Four on the four corners, and the other two where?
A room has twelve corners... Only four of them are vertical... I'm not sure if that's what Johann was referring to, but all of the corners in a room are fair game for bass trapping. The more, the better.

I plan to buy stands anyway but why should the speakers be against the wall?
To reduce the severity of SBIR. If you have your speakers very far from the front wall, then SBIR will occur at a very low frequency: too low to be important. But the distance you need for that is around 3m (aprox. 10 feet), so you need a rather large room to be able to do that. The closer you get the speakers the wall, the more the SBIR issues move up the spectrum, into the lower end of the bass range, where they are very audible... and very, very hard to treat. And as you get closer still the issue continue to move up the spectrum more, until with the speakers very close to the wall (just a few cm away), the issues are now completely out of the low end, and into the mid range.... where they are not so noticeable, are probably lower in intensity, and can be treated a lot easier.

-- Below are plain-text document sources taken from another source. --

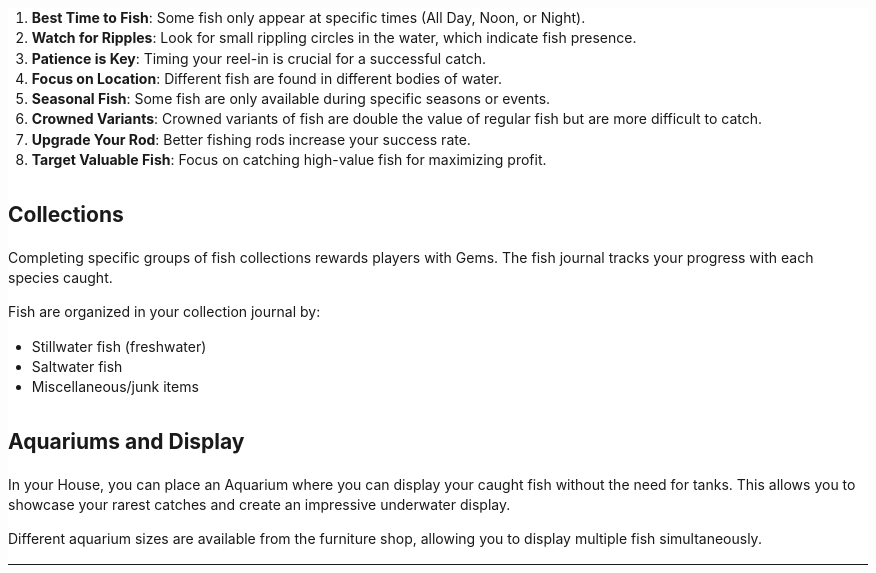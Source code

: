 1. **Best Time to Fish**: Some fish only appear at specific times (All Day, Noon, or Night).
2. **Watch for Ripples**: Look for small rippling circles in the water, which indicate fish presence.
3. **Patience is Key**: Timing your reel-in is crucial for a successful catch.
4. **Focus on Location**: Different fish are found in different bodies of water.
5. **Seasonal Fish**: Some fish are only available during specific seasons or events.
6. **Crowned Variants**: Crowned variants of fish are double the value of regular fish but are more difficult to catch.
7. **Upgrade Your Rod**: Better fishing rods increase your success rate.
8. **Target Valuable Fish**: Focus on catching high-value fish for maximizing profit.

## Collections

Completing specific groups of fish collections rewards players with Gems. The fish journal tracks your progress with each species caught.

Fish are organized in your collection journal by:
- Stillwater fish (freshwater)
- Saltwater fish
- Miscellaneous/junk items

## Aquariums and Display

In your House, you can place an Aquarium where you can display your caught fish without the need for tanks. This allows you to showcase your rarest catches and create an impressive underwater display.

Different aquarium sizes are available from the furniture shop, allowing you to display multiple fish simultaneously.

---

I have read it's good if they are detached from the wall a bit.
Unfortunately, you heard wrong. There's an awful lot of incorrect information about acoustics floating around on the internet, unfortunately.

I took care of positioning them 60 cm away from the wall.
If you mean 60 cm between the rear corner of the speaker and the wall, and assuming your speaker is maybe 25 com from front face to rear face, that places the drivers around 85 cm from the wall.... thus, your primary SIBR dip will be at about 100 Hz, where it is hard to treat.

The speakers have rear bass ports too (should I plug them? And also there are room EQs switches which I never used).
It's not necessary to plug the ports, unless you flush-mount the speakers. As long as you leave a gap of about 10cm between the rear of the speaker and the wall, that's plenty.